Two low-order nonconforming finite element methods for the Stokes flow in 3D

TL;DR

This paper introduces two novel low-order nonconforming finite element methods for 3D Stokes flow, extending previous 2D approaches and establishing their mathematical properties for stability and well-posedness.

Contribution

The paper develops two new 3D nonconforming FEMs for Stokes flow, proving their stability via discrete Korn and inf-sup conditions, and highlights limitations of direct generalizations from 2D methods.

Findings

Proved uniform discrete Korn inequality and inf-sup condition.

Established well-posedness of the proposed FEMs.
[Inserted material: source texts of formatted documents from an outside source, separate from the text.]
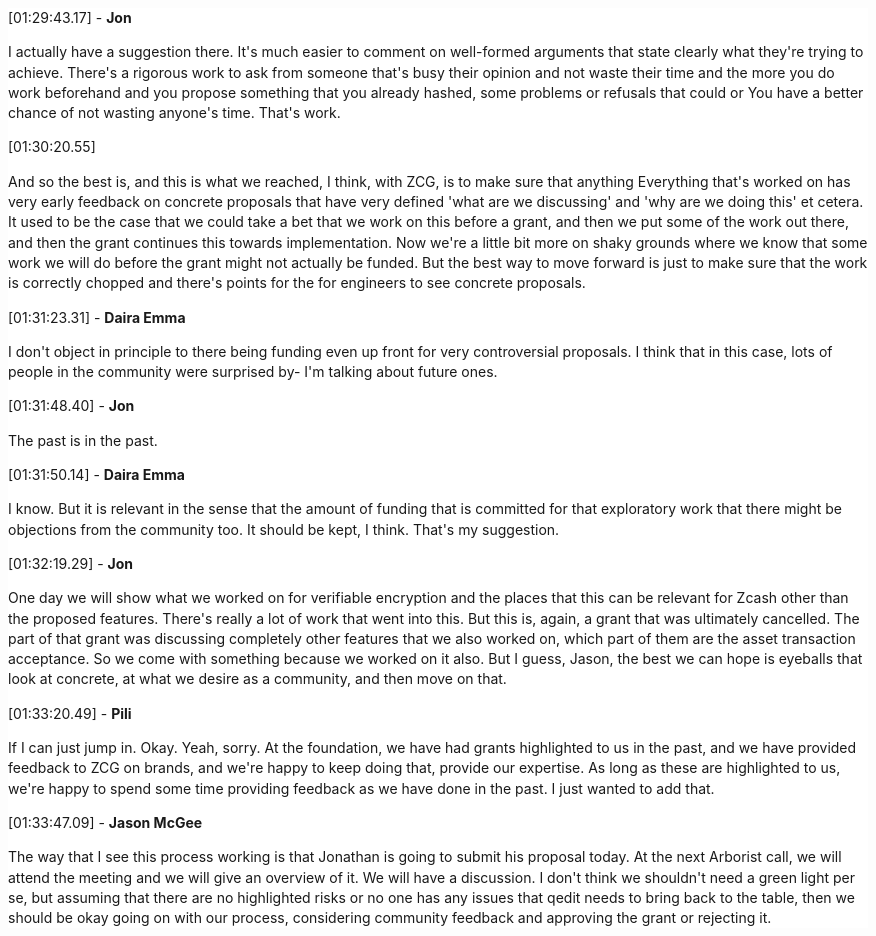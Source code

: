 [01:29:43.17] - **Jon**

I actually have a suggestion there. It's much easier to comment on well-formed arguments that state clearly what they're trying to achieve. There's a rigorous work to ask from someone that's busy their opinion and not waste their time and the more you do work beforehand and you propose something that you already hashed, some problems or refusals that could or You have a better chance of not wasting anyone's time. That's work.

[01:30:20.55]

And so the best is, and this is what we reached, I think, with ZCG, is to make sure that anything Everything that's worked on has very early feedback on concrete proposals that have very defined 'what are we discussing' and 'why are we doing this' et cetera. It used to be the case that we could take a bet that we work on this before a grant, and then we put some of the work out there, and then the grant continues this towards implementation. Now we're a little bit more on shaky grounds where we know that some work we will do before the grant might not actually be funded. But the best way to move forward is just to make sure that the work is correctly chopped and there's points for the for engineers to see concrete proposals.

[01:31:23.31] - **Daira Emma**

I don't object in principle to there being funding even up front for very controversial proposals. I think that in this case, lots of people in the community were surprised by- I'm talking about future ones.

[01:31:48.40] - **Jon**

The past is in the past.

[01:31:50.14] - **Daira Emma**

I know. But it is relevant in the sense that the amount of funding that is committed for that exploratory work that there might be objections from the community too. It should be kept, I think. That's my suggestion.

[01:32:19.29] - **Jon**

One day we will show what we worked on for verifiable encryption and the places that this can be relevant for Zcash other than the proposed features. There's really a lot of work that went into this. But this is, again, a grant that was ultimately cancelled. The part of that grant was discussing completely other features that we also worked on, which part of them are the asset transaction acceptance. So we come with something because we worked on it also. But I guess, Jason, the best we can hope is eyeballs that look at concrete, at what we desire as a community, and then move on that.

[01:33:20.49] - **Pili**

If I can just jump in. Okay. Yeah, sorry. At the foundation, we have had grants highlighted to us in the past, and we have provided feedback to ZCG on brands, and we're happy to keep doing that, provide our expertise. As long as these are highlighted to us, we're happy to spend some time providing feedback as we have done in the past. I just wanted to add that.

[01:33:47.09] - **Jason McGee**

The way that I see this process working is that Jonathan is going to submit his proposal today. At the next Arborist call, we will attend the meeting and we will give an overview of it. We will have a discussion. I don't think we shouldn't need a green light per se, but assuming that there are no highlighted risks or no one has any issues that qedit needs to bring back to the table, then we should be okay going on with our process, considering community feedback and approving the grant or rejecting it.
Demonstrated non-existence of direct 3D generalizations of 2D FEMs.

Abstract

In this paper, we propose two low order nonconforming finite element methods (FEMs) for the three-dimensional Stokes flow that generalize the non-conforming FEM of Kouhia and Stenberg (1995, Comput. Methods Appl. Mech. Engrg.). The finite element spaces proposed in this paper consist of two globally continuous components (one piecewise affine and one enriched component) and one component that is continuous at the midpoints of interior faces. We prove that the discrete Korn inequality and a discrete inf-sup condition hold uniformly in the meshsize and also for a non-empty Neumann boundary. Based on these two results, we show the well-posedness of the discrete problem. Two counterexamples prove that there is no direct generalization of the Kouhia-Stenberg FEM to three space dimensions: The finite element space with one non-conforming and two conforming piecewise affine components does not satisfy a discrete inf-sup condition with piecewise constant pressure approximations, while finite element functions with two non-conforming and one conforming component do not satisfy a discrete Korn inequality.